Best Practices for AI Requirements Elicitation Techniques
- Arunabh Satpathy
- January 2, 2024
- 17 minutes
Requirements elicitation is the process of understanding and documenting the needs of stakeholders. The rise of generative AI is creating an abundance of AI-driven requirements elicitation tools. But the best requirements elicitation techniques are still evolving. With Modern Requirements’ pioneering AI requirements elicitation tool, we’ll guide you on how to get the most out of your AI requirements elicitation.
This blog post will explore AI requirements elicitation, its challenges, and the best requirements elicitation techniques using artificial intelligence.
Understanding Requirements Elicitation
Requirements elicitation is the crucial process through which teams thoroughly research, gather, and clarify stakeholder needs in both software and hardware projects.
The primary aim of this process is to attain well-defined project objectives that comprehensively capture all demands and requirements of stakeholders.
Traditionally, requirements elicitation has relied on time-tested techniques such as interviews, brainstorming, questionnaires, user observation, document analysis, focus groups, surveys, and more. These methods collectively contribute to a comprehensive understanding of project goals, laying the groundwork for successful project execution. Requirements management tools on the market can give you even more like:
- FAQs: This allows you to use an existing bank of questions that you can use or edit to ask stakeholders.

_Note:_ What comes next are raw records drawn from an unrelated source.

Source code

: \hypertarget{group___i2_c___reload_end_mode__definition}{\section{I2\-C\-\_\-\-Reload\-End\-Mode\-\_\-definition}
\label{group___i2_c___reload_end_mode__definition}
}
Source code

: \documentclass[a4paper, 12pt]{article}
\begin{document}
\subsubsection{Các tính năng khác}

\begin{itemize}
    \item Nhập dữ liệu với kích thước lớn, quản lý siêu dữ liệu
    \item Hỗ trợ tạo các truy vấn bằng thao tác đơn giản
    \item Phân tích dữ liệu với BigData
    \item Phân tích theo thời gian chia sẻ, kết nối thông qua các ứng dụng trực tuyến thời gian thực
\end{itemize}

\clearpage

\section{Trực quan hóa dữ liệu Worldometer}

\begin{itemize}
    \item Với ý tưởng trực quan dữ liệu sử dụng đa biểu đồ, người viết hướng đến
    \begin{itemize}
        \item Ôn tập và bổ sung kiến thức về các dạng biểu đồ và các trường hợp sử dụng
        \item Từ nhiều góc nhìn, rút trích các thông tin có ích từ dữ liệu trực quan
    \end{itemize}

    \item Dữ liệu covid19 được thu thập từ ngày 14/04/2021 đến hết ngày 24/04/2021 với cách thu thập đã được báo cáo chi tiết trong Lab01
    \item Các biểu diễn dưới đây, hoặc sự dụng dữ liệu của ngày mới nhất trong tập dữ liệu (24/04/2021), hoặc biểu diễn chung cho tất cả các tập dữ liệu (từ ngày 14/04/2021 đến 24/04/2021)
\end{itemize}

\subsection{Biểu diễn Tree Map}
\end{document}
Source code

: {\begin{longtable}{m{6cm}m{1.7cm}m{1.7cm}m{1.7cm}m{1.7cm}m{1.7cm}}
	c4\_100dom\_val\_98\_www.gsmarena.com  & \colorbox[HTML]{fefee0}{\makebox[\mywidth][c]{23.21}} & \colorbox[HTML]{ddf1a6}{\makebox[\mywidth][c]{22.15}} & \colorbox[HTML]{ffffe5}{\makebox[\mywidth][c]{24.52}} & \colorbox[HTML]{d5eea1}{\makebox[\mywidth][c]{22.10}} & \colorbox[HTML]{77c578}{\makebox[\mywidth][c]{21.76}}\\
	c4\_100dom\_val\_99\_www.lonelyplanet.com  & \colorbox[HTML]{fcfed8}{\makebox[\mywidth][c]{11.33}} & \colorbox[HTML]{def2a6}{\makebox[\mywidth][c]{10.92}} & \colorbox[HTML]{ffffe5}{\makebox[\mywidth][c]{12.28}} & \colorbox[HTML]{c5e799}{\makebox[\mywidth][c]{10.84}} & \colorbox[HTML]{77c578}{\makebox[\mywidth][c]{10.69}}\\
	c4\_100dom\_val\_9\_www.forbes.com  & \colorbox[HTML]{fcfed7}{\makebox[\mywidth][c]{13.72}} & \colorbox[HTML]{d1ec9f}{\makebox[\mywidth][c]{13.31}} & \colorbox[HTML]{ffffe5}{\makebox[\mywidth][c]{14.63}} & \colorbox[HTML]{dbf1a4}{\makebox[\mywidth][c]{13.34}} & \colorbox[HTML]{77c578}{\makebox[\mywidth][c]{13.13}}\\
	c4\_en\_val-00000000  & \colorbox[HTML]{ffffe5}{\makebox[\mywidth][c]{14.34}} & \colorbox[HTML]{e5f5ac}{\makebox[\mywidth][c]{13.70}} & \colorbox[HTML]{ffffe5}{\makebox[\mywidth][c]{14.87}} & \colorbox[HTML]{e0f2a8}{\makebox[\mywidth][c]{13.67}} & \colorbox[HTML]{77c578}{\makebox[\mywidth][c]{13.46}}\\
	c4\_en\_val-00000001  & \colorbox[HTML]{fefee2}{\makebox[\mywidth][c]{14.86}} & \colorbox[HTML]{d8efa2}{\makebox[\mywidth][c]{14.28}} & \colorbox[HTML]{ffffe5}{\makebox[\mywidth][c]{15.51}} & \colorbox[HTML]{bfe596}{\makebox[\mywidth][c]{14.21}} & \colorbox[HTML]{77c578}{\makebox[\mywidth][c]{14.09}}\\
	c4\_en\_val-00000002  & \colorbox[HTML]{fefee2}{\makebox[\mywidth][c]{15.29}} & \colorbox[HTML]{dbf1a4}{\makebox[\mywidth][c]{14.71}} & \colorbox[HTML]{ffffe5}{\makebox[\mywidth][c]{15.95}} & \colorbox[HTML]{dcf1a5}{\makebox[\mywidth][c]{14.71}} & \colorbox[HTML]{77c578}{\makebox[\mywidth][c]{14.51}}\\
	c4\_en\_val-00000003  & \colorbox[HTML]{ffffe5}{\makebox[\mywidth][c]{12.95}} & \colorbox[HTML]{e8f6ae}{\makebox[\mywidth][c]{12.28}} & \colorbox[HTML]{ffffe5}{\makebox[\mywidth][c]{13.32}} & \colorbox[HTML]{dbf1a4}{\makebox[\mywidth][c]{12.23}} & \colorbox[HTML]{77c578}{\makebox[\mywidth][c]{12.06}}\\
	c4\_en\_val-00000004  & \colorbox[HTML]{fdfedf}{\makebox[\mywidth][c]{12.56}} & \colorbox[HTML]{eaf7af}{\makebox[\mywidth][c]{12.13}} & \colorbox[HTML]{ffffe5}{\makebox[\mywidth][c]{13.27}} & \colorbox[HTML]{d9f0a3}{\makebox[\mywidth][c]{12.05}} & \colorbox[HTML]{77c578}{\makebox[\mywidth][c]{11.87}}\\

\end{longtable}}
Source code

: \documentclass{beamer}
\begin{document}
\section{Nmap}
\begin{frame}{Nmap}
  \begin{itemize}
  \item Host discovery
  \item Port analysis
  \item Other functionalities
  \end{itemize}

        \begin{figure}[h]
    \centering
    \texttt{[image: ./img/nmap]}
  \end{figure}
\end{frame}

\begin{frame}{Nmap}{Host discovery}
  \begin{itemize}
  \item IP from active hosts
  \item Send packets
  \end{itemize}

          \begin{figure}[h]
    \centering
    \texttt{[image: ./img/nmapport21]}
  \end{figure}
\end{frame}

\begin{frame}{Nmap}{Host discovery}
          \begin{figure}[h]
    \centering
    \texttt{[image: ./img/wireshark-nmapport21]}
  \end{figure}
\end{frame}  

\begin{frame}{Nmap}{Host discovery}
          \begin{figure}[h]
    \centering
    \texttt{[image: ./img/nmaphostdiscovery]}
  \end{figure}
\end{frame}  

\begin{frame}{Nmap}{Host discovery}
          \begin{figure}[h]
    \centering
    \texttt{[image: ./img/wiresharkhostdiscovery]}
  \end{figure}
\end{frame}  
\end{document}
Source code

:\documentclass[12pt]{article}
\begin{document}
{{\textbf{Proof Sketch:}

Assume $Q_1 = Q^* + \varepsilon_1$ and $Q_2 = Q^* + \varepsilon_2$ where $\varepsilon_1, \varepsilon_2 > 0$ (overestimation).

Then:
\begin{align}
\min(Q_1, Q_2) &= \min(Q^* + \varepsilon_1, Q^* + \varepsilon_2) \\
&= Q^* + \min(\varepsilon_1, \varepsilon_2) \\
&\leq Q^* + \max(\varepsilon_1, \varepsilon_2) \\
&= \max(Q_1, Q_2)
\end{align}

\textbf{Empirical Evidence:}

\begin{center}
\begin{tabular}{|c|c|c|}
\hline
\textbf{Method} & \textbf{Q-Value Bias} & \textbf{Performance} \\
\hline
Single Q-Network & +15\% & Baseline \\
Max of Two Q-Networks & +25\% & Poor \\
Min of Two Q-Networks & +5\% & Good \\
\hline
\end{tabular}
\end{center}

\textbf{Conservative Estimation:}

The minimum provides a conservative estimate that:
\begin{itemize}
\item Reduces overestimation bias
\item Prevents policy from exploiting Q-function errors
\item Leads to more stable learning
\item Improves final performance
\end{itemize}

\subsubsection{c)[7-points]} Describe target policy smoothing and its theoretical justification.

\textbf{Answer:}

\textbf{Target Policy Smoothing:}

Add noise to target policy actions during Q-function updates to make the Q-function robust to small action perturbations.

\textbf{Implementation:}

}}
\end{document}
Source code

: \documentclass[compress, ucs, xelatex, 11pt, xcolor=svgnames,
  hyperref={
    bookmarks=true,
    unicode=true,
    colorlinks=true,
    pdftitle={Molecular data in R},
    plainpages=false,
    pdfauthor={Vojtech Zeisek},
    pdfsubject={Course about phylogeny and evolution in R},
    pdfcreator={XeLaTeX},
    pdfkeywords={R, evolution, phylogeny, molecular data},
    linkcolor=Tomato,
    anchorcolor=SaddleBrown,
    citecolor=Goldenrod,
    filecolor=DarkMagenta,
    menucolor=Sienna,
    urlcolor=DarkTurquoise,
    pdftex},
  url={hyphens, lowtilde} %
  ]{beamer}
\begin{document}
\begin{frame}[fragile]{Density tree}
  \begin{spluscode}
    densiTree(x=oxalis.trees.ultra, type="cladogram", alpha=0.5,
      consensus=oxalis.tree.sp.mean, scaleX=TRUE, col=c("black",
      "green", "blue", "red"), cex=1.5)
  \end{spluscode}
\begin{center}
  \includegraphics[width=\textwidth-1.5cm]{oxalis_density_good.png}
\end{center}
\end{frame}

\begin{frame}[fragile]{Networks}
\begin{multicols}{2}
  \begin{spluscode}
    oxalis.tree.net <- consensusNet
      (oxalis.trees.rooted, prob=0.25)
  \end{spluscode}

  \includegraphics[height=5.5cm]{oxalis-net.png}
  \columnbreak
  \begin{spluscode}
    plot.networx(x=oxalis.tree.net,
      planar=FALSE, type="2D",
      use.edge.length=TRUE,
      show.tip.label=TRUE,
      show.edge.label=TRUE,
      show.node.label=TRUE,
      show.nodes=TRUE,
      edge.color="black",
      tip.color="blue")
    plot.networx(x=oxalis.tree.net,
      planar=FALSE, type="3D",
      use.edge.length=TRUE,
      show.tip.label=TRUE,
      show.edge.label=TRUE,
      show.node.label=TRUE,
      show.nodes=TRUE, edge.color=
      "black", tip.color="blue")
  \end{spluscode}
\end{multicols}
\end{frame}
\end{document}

- Email service: Your team may generate requirements anywhere, including within emails. Email service allows you to collect requirements from emails as well.
But these days, artificial intelligence tools are changing the game with instant requirements elicitation based on clicks or prompts. Tools like Copilot4DevOps give teams AI requirements elicitation assistance, letting them complete projects faster and with fewer errors. Here’s how it works:
Challenges in AI Requirements Elicitation
AI requirements is a new field. As a result, most teams are only just learning the challenges of AI requirements elicitation. Some of the challenges you might face in AI requirements elicitation are:
- Poor Communication: Effective communication between a stakeholder and the analyst is crucial to create the raw requirements data which is used by AI to elicit requirements. However, this may be a challenge in AI projects. And bad input into AI can create inaccurate output.
- Education and Training: Though AI tools are easy-to-use, employees need education and training to effectively use AI tools.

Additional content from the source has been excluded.